LA Picking Schools for New Funds

Money from the CTA v. Arnold lawsuit settlement is making its way towards the neediest schools. It is one of the more concrete items to come out of the Special Election in 2005. The broken promises Arnold made to our schools was at the heart of the Alliance's campaign. He had taken away several billion in promised education funding. It took a lawsuit and new legislation to get it back three years later. The settlement guaranteed it would go to the lowest performing schools for class size reduction, more counselors and teacher training.

Despite the large number of needy, qualified schools there is not enough money to go around.
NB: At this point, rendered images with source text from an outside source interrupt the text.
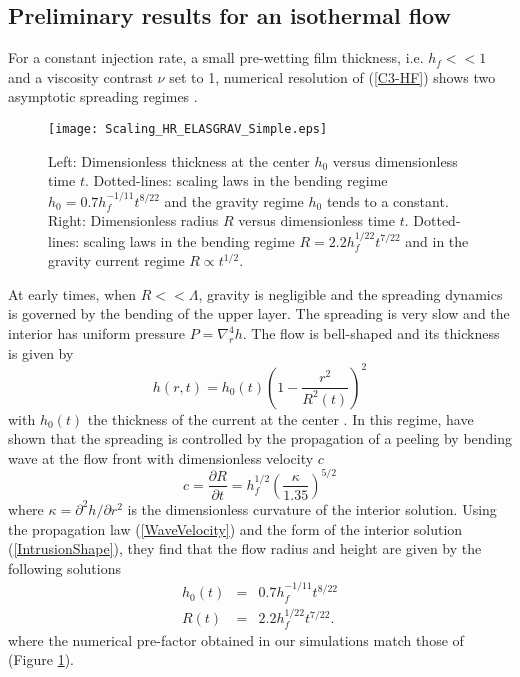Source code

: \subsection{Preliminary results for an isothermal flow}
\label{sec:prel-results-isoth}

For a  constant injection  rate, a  small pre-wetting  film thickness,
i.e.   $h_f<<1$ and  a viscosity  contrast $\nu$  set to  1, numerical
resolution  of (\ref{C3-HF})  shows two  asymptotic spreading  regimes
\citep{Michaut:2011kg,Lister:2013ia}.
\begin{figure}
  \begin{center}
    \graphicspath{ {/Users/thorey/Documents/These/Projet/Refroidissement/Skin_Model/Figure/JFM_V13/} }
    \texttt{[image: Scaling\_HR\_ELASGRAV\_Simple.eps]}
    \caption{Left: Dimensionless thickness at  the center $h_0$ versus
      dimensionless  time  $t$.   Dotted-lines: scaling  laws  in  the
      bending  regime $h_0=  0.7h_f^{-1/11}t^{8/22}$  and the  gravity
      regime $h_0$  tends to a constant.   Right: Dimensionless radius
      $R$ versus  dimensionless time $t$.  Dotted-lines:  scaling laws
      in  the bending  regime  $R= 2.2h_f^{1/22}t^{7/22}$  and in  the
      gravity current regime $R\propto t^{1/2}$.}
    \label{Scaling_HR_ELASGRAV_Simple}
  \end{center}
\end{figure}

At  early times,  when  $R<<\Lambda$, gravity  is  negligible and  the
spreading dynamics is governed by the bending of the upper layer.  The
spreading  is  very  slow  and   the  interior  has  uniform  pressure
$P =\nabla_r^4h$.  The flow is  bell-shaped and its thickness is given
by
\begin{equation}
  h(r,t) = h_0(t)\left(1-\frac{r^2}{R^2(t)}\right)^2
  \label{IntrusionShape}
\end{equation}
with   $h_0(t)$  the   thickness  of   the  current   at  the   center
\citep{Michaut:2011kg,Lister:2013ia}.       In       this      regime,
\citet{Lister:2013ia} have  shown that the spreading  is controlled by
the propagation  of a peeling by  bending wave at the  flow front with
dimensionless velocity $c$
\begin{equation}
  c=    \frac{\partial             R}{\partial            t}             =h_f^{1/2}
  \left(\frac{\kappa}{1.35}\right)^{5/2}
  \label{WaveVelocity}
\end{equation}
where  $\kappa  =  \partial^2  h/\partial r^2$  is  the  dimensionless
curvature  of  the  interior  solution.   Using  the  propagation  law
(\ref{WaveVelocity})   and  the   form   of   the  interior   solution
(\ref{IntrusionShape}), they find that the  flow radius and height are
given by the following solutions
\begin{eqnarray}
  h_0(t)&=& 0.7 h_f^{-1/11}t^{8/22}\label{ScalingH}\\
  R(t) &=& 2.2h_f^{1/22}t^{7/22}\label{ScalingR}.
\end{eqnarray}
where the numerical pre-factor obtained in our simulations match those
of \citet{Lister:2013ia} (Figure \ref{Scaling_HR_ELASGRAV_Simple}).

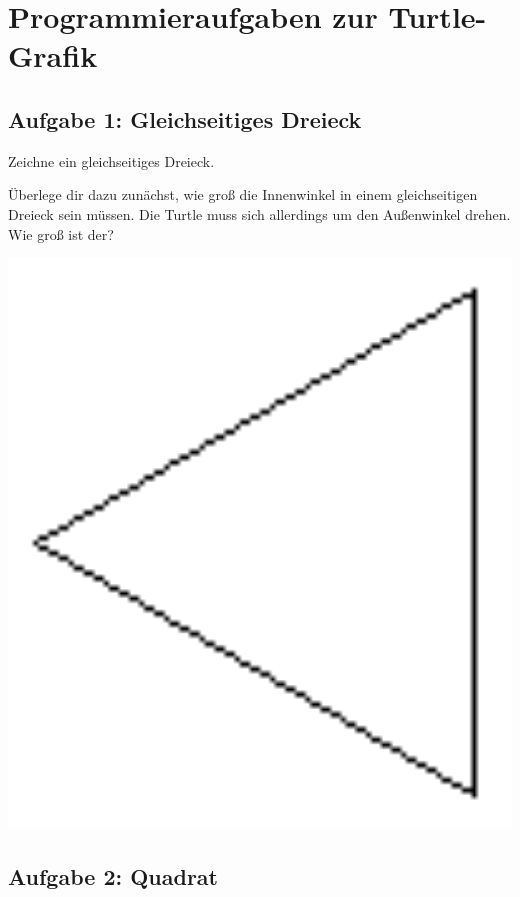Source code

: \section{Programmieraufgaben zur Turtle-Grafik}

\subsection{Aufgabe 1: Gleichseitiges Dreieck}

Zeichne ein gleichseitiges Dreieck. 

\begin{minipage}{0.80\textwidth}
Überlege dir dazu zunächst, wie groß die Innenwinkel in einem gleichseitigen
Dreieck sein müssen. Die Turtle muss sich allerdings um den Außenwinkel drehen.
Wie groß ist der?
\end{minipage}\hfill
\begin{minipage}{0.1\textwidth}
\includegraphics[width=1.0\textwidth]{./inf/SEKII/05_Java_TurtleGrafik/Aufgabe1.png}
\end{minipage}

\subsection{Aufgabe 2: Quadrat}

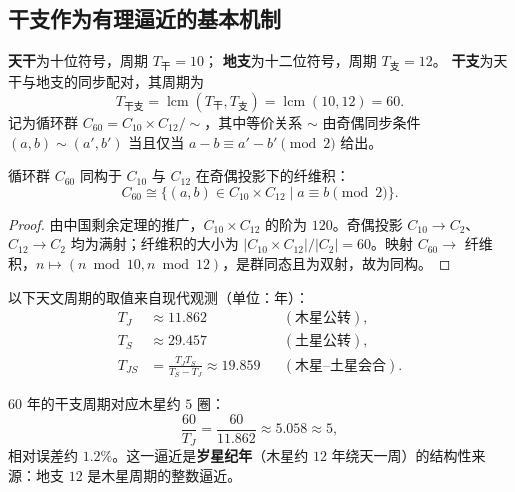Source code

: \subsection{干支作为有理逼近的基本机制}

\begin{definition}[天干周期与地支周期]\label{def:stem_branch_period_yijing}
\textbf{天干}为十位符号，周期 $T_{\text{干}}=10$；
\textbf{地支}为十二位符号，周期 $T_{\text{支}}=12$。
\textbf{干支}为天干与地支的同步配对，其周期为
\[
T_{\text{干支}}=\operatorname{lcm}(T_{\text{干}},T_{\text{支}})=\operatorname{lcm}(10,12)=60.
\]
记为循环群 $C_{60}=C_{10}\times C_{12}/\sim$，其中等价关系 $\sim$ 由奇偶同步条件 $(a,b)\sim(a',b')$ 当且仅当 $a-b\equiv a'-b'\pmod 2$ 给出。
\end{definition}

\begin{proposition}\label{prop:ganzhi_fibre_product_yijing}
循环群 $C_{60}$ 同构于 $C_{10}$ 与 $C_{12}$ 在奇偶投影下的纤维积：
\[
C_{60}\cong\{(a,b)\in C_{10}\times C_{12}\mid a\equiv b\pmod 2\}.
\]
\end{proposition}

\begin{proof}
由中国剩余定理的推广，$C_{10}\times C_{12}$ 的阶为 $120$。奇偶投影 $C_{10}\to C_2$、$C_{12}\to C_2$ 均为满射；纤维积的大小为 $|C_{10}\times C_{12}|/|C_2|=60$。映射 $C_{60}\to$ 纤维积，$n\mapsto(n\bmod 10,n\bmod 12)$，是群同态且为双射，故为同构。
\end{proof}

\begin{definition}[天文周期的经验值]\label{def:planetary_periods_yijing}
以下天文周期的取值来自现代观测（单位：年）：
\[
\begin{aligned}
T_J&\approx 11.862 &&(\text{木星公转}),\\
T_S&\approx 29.457 &&(\text{土星公转}),\\
T_{JS}&=\frac{T_J T_S}{T_S-T_J}\approx 19.859 &&(\text{木星--土星会合}).
\end{aligned}
\]
\end{definition}

\begin{proposition}[年干支对木星的逼近]\label{prop:year_ganzhi_jupiter_yijing}
$60$ 年的干支周期对应木星约 $5$ 圈：
\[
\frac{60}{T_J}=\frac{60}{11.862}\approx 5.058\approx 5,
\]
相对误差约 $1.2\%$。这一逼近是\textbf{岁星纪年}（木星约 $12$ 年绕天一周）的结构性来源：地支 $12$ 是木星周期的整数逼近。
\end{proposition}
LAT:

The Los Angeles Board of Education approved a priority list Thursday for funding its struggling middle schools and most of its lowest-achieving high schools under a new state program that will reduce class size, add counselors and increase teacher training. Some campuses will receive as much as $1,000 per student in additional state funding.

The unanimous board vote came after students and community members described crowded classrooms, inexperienced teachers and other problems at their low-performing schools. They were among more than 200 — mostly students — who asked the board to approve the priority list.

"This money is not going to solve all these issues," said Hector Sanchez, a parent organizer for the grass-roots group Community Coalition. "But it's going to begin to address these issues."

The bottom 20% of California schools qualify, but there's enough money for only about a third of the 1,455 eligible campuses. The Los Angeles Unified School District, with 236 such schools, will reap substantial benefit. About 80 campuses will probably be approved in May by the state Board of Education.

Rather than spreading the money out so widely that it would have little discernible impact, they deliberately concentrated on the most needy schools. This money will never be enough, but it is a prioritized start.

We need comprehensive reform and a massive investment in our children's education.